Aim of the task: Find the line containing "To install the". Retype it and every line after it through the end of the entries, exactly as written, with nothing added.

Exercise data:
+ + + +

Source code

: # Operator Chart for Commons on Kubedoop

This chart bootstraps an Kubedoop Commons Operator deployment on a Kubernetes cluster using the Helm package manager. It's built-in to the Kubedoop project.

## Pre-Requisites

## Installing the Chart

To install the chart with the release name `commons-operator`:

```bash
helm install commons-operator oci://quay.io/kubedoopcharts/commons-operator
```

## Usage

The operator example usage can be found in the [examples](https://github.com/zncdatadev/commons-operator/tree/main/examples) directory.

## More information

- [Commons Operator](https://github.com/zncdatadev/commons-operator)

+ + + +

Answer to this task:
To install the chart with the release name `commons-operator`:

```bash
helm install commons-operator oci://quay.io/kubedoopcharts/commons-operator
```

## Usage

The operator example usage can be found in the [examples](https://github.com/zncdatadev/commons-operator/tree/main/examples) directory.

## More information

- [Commons Operator](https://github.com/zncdatadev/commons-operator)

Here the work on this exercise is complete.